I surely don't want this. I want a game, not an attempt at a reality simulator. By the logic you're using above, every trait should be hidden and require schemes to learn with different scheme types for different trait types - only "Fame" traits would be known, and relations of close family and friend might reveal ONE lifestyle trait.
The devil wears a suit and tie, everyone loves him, and nobody would suspect him of being the devil. In fact, people probably worship him as a messiah or savior, or at minimum, consider him a moral hero. Anyone that doesn't like him much - well, they're crazy, conspiracy theorists, bigots, full of hate, etc.
High intrigue should - under this type of system - allow you to project yourself as being Content when you're actually Ambitious if your religion does not have Warmonger stuff that makes Content a sin (to make them a more attractive vassal), or flag as having Hale or Strong or hide a major flaw.
The deceitful trait might be known to parents, but not to others.
Maybe every year you know someone gives a chance to reveal a trait; using the intrigue scores of the two characters and personality types to impact what to reveal.

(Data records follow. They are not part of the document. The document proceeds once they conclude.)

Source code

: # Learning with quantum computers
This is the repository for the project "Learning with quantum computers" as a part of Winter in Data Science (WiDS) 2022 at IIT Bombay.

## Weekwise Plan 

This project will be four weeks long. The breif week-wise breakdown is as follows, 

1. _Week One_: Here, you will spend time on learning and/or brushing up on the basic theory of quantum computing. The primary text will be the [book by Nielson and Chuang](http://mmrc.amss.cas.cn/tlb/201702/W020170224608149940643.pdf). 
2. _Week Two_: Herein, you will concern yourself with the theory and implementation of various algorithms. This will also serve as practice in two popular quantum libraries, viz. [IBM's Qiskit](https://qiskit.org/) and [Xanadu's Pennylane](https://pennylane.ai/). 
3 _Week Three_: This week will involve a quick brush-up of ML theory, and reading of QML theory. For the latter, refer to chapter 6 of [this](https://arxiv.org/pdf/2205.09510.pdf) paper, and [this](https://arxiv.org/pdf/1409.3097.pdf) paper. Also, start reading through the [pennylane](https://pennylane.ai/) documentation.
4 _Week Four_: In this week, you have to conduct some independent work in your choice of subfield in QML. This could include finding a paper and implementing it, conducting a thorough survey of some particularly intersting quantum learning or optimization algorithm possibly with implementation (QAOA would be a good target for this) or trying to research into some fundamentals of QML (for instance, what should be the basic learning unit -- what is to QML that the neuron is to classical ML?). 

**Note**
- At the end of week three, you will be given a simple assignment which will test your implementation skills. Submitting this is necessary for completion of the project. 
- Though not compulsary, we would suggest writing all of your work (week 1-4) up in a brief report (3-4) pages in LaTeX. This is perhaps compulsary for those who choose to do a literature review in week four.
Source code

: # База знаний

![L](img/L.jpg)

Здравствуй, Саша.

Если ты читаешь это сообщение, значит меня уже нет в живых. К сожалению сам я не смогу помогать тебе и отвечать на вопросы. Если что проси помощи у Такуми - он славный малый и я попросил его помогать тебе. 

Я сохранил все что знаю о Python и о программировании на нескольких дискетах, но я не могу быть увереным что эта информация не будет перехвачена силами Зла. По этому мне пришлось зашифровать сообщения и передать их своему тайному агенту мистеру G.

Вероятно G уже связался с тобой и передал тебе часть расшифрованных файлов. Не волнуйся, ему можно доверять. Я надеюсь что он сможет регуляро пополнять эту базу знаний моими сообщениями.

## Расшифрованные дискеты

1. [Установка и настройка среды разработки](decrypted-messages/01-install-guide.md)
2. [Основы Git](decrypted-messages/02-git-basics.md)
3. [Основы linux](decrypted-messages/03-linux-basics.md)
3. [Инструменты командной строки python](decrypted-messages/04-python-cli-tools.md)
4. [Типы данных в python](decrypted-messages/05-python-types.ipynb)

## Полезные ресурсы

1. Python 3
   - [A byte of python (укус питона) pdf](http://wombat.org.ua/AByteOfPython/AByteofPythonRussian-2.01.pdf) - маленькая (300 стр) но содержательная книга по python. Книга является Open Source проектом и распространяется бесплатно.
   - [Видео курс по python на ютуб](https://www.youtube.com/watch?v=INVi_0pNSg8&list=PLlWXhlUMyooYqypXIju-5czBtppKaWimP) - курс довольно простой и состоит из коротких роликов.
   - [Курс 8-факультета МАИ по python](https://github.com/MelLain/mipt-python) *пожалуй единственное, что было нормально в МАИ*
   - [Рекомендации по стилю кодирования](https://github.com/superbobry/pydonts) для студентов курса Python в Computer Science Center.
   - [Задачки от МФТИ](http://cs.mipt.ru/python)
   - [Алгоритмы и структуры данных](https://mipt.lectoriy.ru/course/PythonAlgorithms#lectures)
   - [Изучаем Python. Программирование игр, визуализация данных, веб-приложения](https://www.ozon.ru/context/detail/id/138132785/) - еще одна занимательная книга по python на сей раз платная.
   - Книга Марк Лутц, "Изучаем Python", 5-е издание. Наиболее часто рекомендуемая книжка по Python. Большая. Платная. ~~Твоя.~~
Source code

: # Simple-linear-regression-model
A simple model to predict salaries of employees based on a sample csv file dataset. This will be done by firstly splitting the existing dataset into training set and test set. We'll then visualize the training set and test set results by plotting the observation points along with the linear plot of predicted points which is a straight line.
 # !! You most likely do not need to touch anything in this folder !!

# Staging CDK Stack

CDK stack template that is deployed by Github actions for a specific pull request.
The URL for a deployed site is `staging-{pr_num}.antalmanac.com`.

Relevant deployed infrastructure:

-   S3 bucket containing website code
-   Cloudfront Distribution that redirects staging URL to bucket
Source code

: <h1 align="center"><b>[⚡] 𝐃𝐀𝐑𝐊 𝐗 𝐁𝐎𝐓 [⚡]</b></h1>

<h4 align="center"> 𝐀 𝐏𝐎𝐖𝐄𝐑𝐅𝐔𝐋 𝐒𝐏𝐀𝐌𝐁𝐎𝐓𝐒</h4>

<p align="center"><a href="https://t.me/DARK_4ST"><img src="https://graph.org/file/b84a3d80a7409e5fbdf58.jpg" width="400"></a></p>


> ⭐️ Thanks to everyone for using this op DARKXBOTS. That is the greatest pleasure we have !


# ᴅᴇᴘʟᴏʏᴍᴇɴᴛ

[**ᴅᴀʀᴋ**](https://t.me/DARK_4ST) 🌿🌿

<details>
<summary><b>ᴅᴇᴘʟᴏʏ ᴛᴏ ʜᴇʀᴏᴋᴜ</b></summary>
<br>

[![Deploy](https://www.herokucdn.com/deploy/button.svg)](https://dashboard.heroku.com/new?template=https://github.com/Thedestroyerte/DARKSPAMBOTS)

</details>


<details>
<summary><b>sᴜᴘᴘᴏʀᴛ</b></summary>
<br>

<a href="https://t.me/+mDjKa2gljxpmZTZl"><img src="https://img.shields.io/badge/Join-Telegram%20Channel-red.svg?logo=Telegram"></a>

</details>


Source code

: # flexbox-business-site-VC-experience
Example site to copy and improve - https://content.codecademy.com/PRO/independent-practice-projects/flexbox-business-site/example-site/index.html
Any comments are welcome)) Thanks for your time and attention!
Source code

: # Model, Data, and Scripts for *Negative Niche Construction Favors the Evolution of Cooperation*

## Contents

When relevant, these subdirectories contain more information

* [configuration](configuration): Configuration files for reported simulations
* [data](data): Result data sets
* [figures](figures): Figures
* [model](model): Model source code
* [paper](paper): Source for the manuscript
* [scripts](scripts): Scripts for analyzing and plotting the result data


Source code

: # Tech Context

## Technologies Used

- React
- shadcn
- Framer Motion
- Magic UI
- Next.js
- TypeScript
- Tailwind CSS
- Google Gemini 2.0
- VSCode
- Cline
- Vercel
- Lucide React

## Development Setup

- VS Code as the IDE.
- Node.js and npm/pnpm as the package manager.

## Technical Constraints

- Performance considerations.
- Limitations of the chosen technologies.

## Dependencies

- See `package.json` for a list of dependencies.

If you have good intrigue, you will figure people out quicker and know how to appear favorable. If your king is Just, you wouldn't reveal yourself to have Arbitrary, because your intrigue offers that you know your king.

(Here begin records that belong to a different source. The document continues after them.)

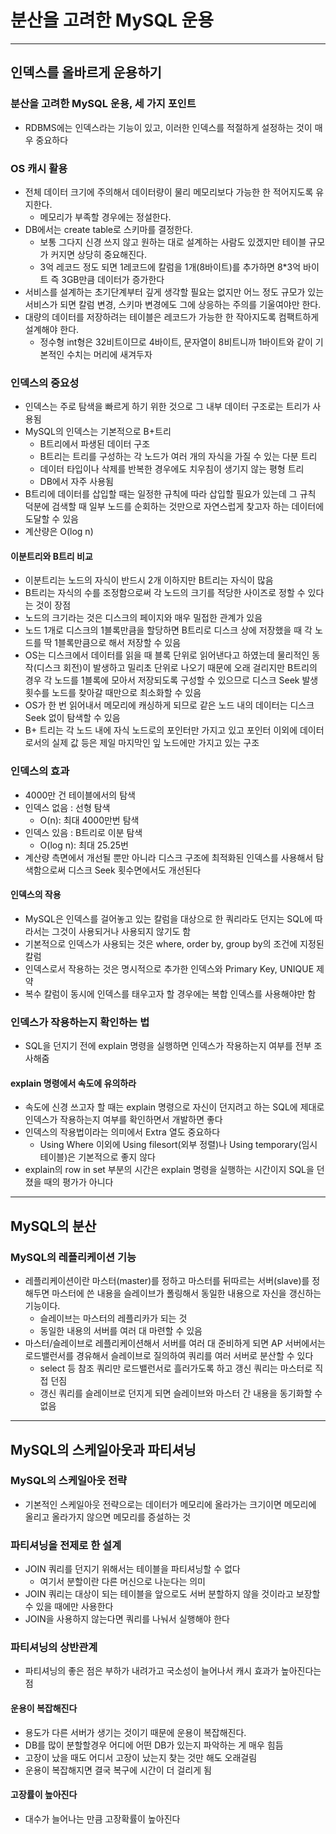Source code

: # 분산을 고려한 MySQL 운용

-----------

## 인덱스를 올바르게 운용하기

### 분산을 고려한 MySQL 운용, 세 가지 포인트

- RDBMS에는 인덱스라는 기능이 있고, 이러한 인덱스를 적절하게 설정하는 것이 매우 중요하다

### OS 캐시 활용

- 전체 데이터 크기에 주의해서 데이터량이 물리 메모리보다 가능한 한 적어지도록 유지한다.
  - 메모리가 부족할 경우에는 정설한다.
- DB에서는 create table로 스키마를 결정한다.
  - 보통 그다지 신경 쓰지 않고 원하는 대로 설계하는 사람도 있겠지만 테이블 규모가 커지면 상당히 중요해진다.
  - 3억 레코드 정도 되면 1레코드에 칼럼을 1개(8바이트)를 추가하면 8*3억 바이트 즉 3GB만큼 데이터가 증가한다
- 서비스를 설계하는 초기단계부터 깊게 생각할 필요는 없지만 어느 정도 규모가 있는 서비스가 되면 칼럼 변경, 스키마 변경에도 그에 상응하는
주의를 기울여야만 한다.
- 대량의 데이터를 저장하려는 테이블은 레코드가 가능한 한 작아지도록 컴팩트하게 설계해야 한다.
  - 정수형 int형은 32비트이므로 4바이트, 문자열이 8비트니까 1바이트와 같이 기본적인 수치는 머리에 새겨두자

### 인덱스의 중요성

- 인덱스는 주로 탐색을 빠르게 하기 위한 것으로 그 내부 데이터 구조로는 트리가 사용됨
- MySQL의 인덱스는 기본적으로 B+트리
  - B트리에서 파생된 데이터 구조
  - B트리는 트리를 구성하는 각 노드가 여러 개의 자식을 가질 수 있는 다분 트리
  - 데이터 타입이나 삭제를 반복한 경우에도 치우침이 생기지 않는 평형 트리
  - DB에서 자주 사용됨
- B트리에 데이터를 삽입할 때는 일정한 규칙에 따라 삽입할 필요가 있는데 그 규칙 덕분에 검색할 때 일부 노드를 순회하는 것만으로
자연스럽게 찾고자 하는 데이터에 도달할 수 있음
- 계산량은 O(log n)

#### 이분트리와 B트리 비교

- 이분트리는 노드의 자식이 반드시 2개 이하지만 B트리는 자식이 많음
- B트리는 자식의 수를 조정함으로써 각 노드의 크기를 적당한 사이즈로 정할 수 있다는 것이 장점
- 노드의 크기라는 것은 디스크의 페이지와 매우 밀접한 관계가 있음
- 노드 1개로 디스크의 1블록만큼을 할당하면 B트리로 디스크 상에 저장했을 때 각 노드를 딱 1블록만큼으로 해서 저장할 수 있음
- OS는 디스크에서 데이터를 읽을 때 블록 단위로 읽어낸다고 하였는데 물리적인 동작(디스크 회전)이 발생하고 밀리초 단위로 나오기 때문에 오래 걸리지만
B트리의 경우 각 노드를 1블록에 모아서 저장되도록 구성할 수 있으므로 디스크 Seek 발생횟수를 노드를 찾아갈 때만으로 최소화할 수 있음
- OS가 한 번 읽어내서 메모리에 캐싱하게 되므로 같은 노드 내의 데이터는 디스크 Seek 없이 탐색할 수 있음
- B+ 트리는 각 노드 내에 자식 노드로의 포인터만 가지고 있고 포인터 이외에 데이터로서의 실제 값 등은 제일 마지막인 잎 노드에만 가지고 있는 구조

### 인덱스의 효과

- 4000만 건 테이블에서의 탐색
- 인덱스 없음 : 선형 탐색
  - O(n): 최대 4000만번 탐색
- 인덱스 있음 : B트리로 이분 탐색
  - O(log n): 최대 25.25번
- 계산량 측면에서 개선될 뿐만 아니라 디스크 구조에 최적화된 인덱스를 사용해서 탐색함으로써 디스크 Seek 횟수면에서도 개선된다

#### 인덱스의 작용

- MySQL은 인덱스를 걸어놓고 있는 칼럼을 대상으로 한 쿼리라도 던지는 SQL에 따라서는 그것이 사용되거나 사용되지 않기도 함
- 기본적으로 인덱스가 사용되는 것은 where, order by, group by의 조건에 지정된 칼럼
- 인덱스로서 작용하는 것은 명시적으로 추가한 인덱스와 Primary Key, UNIQUE 제약
- 복수 칼럼이 동시에 인덱스를 태우고자 할 경우에는 복합 인덱스를 사용해야만 함

### 인덱스가 작용하는지 확인하는 법

- SQL을 던지기 전에 explain 명령을 실행하면 인덱스가 작용하는지 여부를 전부 조사해줌

#### explain 명령에서 속도에 유의하라

- 속도에 신경 쓰고자 할 때는 explain 명령으로 자신이 던지려고 하는 SQL에 제대로 인덱스가 작용하는지 여부를 확인하면서 개발하면 좋다
- 인덱스의 작용법이라는 의미에서 Extra 열도 중요하다
  - Using Where 이외에 Using filesort(외부 정렬)나 Using temporary(임시 테이블)은 기본적으로 좋지 않다
- explain의 row in set 부분의 시간은 explain 명령을 실행하는 시간이지 SQL을 던졌을 때의 평가가 아니다

------------

## MySQL의 분산

### MySQL의 레플리케이션 기능

- 레플리케이션이란 마스터(master)를 정하고 마스터를 뒤따르는 서버(slave)를 정해두면 마스터에 쓴 내용을 슬레이브가 폴링해서 동일한 내용으로 자신을 갱신하는 기능이다.
  - 슬레이브는 마스터의 레플리카가 되는 것
  - 동일한 내용의 서버를 여러 대 마련할 수 있음
- 마스터/슬레이브로 레플리케이션해서 서버를 여러 대 준비하게 되면 AP 서버에서는 로드밸런서를 경유해서 슬레이브로 질의하여 쿼리를 여러 서버로 분산할 수 있다
  - select 등 참조 쿼리만 로드밸런서로 흘러가도록 하고 갱신 쿼리는 마스터로 직접 던짐
  - 갱신 쿼리를 슬레이브로 던지게 되면 슬레이브와 마스터 간 내용을 동기화할 수 없음

-----------

## MySQL의 스케일아웃과 파티셔닝

### MySQL의 스케일아웃 전략

- 기본적인 스케일아웃 전략으로는 데이터가 메모리에 올라가는 크기이면 메모리에 올리고
올라가지 않으면 메모리를 증설하는 것

### 파티셔닝을 전제로 한 설계

- JOIN 쿼리를 던지기 위해서는 테이블을 파티셔닝할 수 없다
  - 여기서 분할이란 다른 머신으로 나눈다는 의미
- JOIN 쿼리는 대상이 되는 테이블을 앞으로도 서버 분할하지 않을 것이라고 보장할 수 있을 때에만 사용한다
- JOIN을 사용하지 않는다면 쿼리를 나눠서 실행해야 한다

### 파티셔닝의 상반관계

- 파티셔닝의 좋은 점은 부하가 내려가고 국소성이 늘어나서 캐시 효과가 높아진다는 점

#### 운용이 복잡해진다

- 용도가 다른 서버가 생기는 것이기 때문에 운용이 복잡해진다.
- DB를 많이 분할할경우 어디에 어떤 DB가 있는지 파악하는 게 매우 힘듬
- 고장이 났을 때도 어디서 고장이 났는지 찾는 것만 해도 오래걸림
- 운용이 복잡해지면 결국 복구에 시간이 더 걸리게 됨

#### 고장률이 높아진다

- 대수가 늘어나는 만큼 고장확률이 높아진다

No, that's not how far I would take it.
Using your spy to 'learn" hidden traits.. How cool would that be!
every character could have a couple hidden traits.. that would be so fun to learn peoples secrets. Learning them could trigger events and such.
I see traits and other information more like a reputation rather then truthfullnes.

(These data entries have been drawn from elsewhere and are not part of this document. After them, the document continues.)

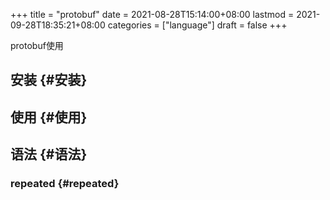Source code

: +++
title = "protobuf"
date = 2021-08-28T15:14:00+08:00
lastmod = 2021-09-28T18:35:21+08:00
categories = ["language"]
draft = false
+++

protobuf使用

<!--more-->


## 安装 {#安装}


## 使用 {#使用}


## 语法 {#语法}


### repeated {#repeated}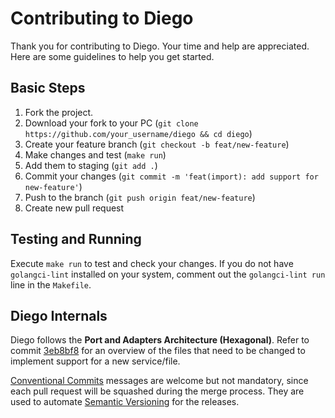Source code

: # Contributing to Diego

Thank you for contributing to Diego. Your time and help are appreciated. Here are some guidelines to help you get started.

## Basic Steps

1. Fork the project.
1. Download your fork to your PC (`git clone https://github.com/your_username/diego && cd diego`)
1. Create your feature branch (`git checkout -b feat/new-feature`)
1. Make changes and test (`make run`)
1. Add them to staging (`git add .`)
1. Commit your changes (`git commit -m 'feat(import): add support for new-feature'`)
1. Push to the branch (`git push origin feat/new-feature`)
1. Create new pull request

## Testing and Running

Execute `make run` to test and check your changes. If you do not have `golangci-lint` installed on your system, comment out the `golangci-lint run` line in the `Makefile`.

## Diego Internals

Diego follows the **Port and Adapters Architecture (Hexagonal)**. Refer to commit [3eb8bf8](https://github.com/ttybitnik/diego/commit/3eb8bf8c4ff034c0383a258be3eda1b966aa1e86) for an overview of the files that need to be changed to implement support for a new service/file.

[Conventional Commits](https://www.conventionalcommits.org/) messages are welcome but not mandatory, since each pull request will be squashed during the merge process. They are used to automate [Semantic Versioning](https://semver.org/) for the releases.
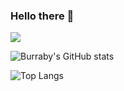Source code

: ### Hello there 👋
![](https://komarev.com/ghpvc/?username=42Mockingjay)

![Burraby's GitHub stats](https://github-readme-stats.vercel.app/api?username=42Mockingjay&show_icons=true&theme=onedark)

![Top Langs](https://github-readme-stats.vercel.app/api/top-langs/?username=42Mockingjay&layout=compact&theme=onedark)

<!--
**Dumbledore-web/Dumbledore-web** is a ✨ _special_ ✨ repository because its `README.md` (this file) appears on your GitHub profile.

Here are some ideas to get you started:

- 🔭 I’m currently working on ...
- 🌱 I’m currently learning ...
- 👯 I’m looking to collaborate on ...
- 🤔 I’m looking for help with ...
- 💬 Ask me about ...
- 📫 How to reach me: ...
- 😄 Pronouns: ...
- ⚡ Fun fact: ...
-->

Which explains, to me, how characters can act out of expectation.
Not saying that should explain it for everyone, just how I explain stuff away.
1: This would only challenge the player, it wouldn't change the AIs behaviour in the slightest.
This would be because the AI doesn't seem to give much care for who it marries, who takes over the throne, the AI can't be 'knocked out of the game' via defeat, like players can.
It wouldn't change a thing except it'd make the players life miserable and give them more micromanagement to do.
"Oh I want to marry a good spouse. This one good stats. I can either risk marrying now and discover it's actually ambitious, deceitful, slothful, adulterer or risk someone else marrying him/her while I discover some traits which take a year each."
2: Such things wouldn't be able to be random. Either certain traits which would lead to players just creating a guide/spread sheet, have X + Y then you've got Z too, creating busy work for the player involving a lot of guess work, or alt tabbing to the guide/spread sheet in question.
or they'd have to be truly random, which case, see #1.
Either way I don't see the idea of hidden traits being a good thing for the game. So I think the idea that the player has all the information available is the best solution.
Now, if you want to propose *new* traits on top of existing ones - a new set of things, designed around changing characters even more or making them good, bad, giving them motives, that's a whole different issue. ... that could be fun. but it also sounds incredibly difficult with what mechanics we have in-game.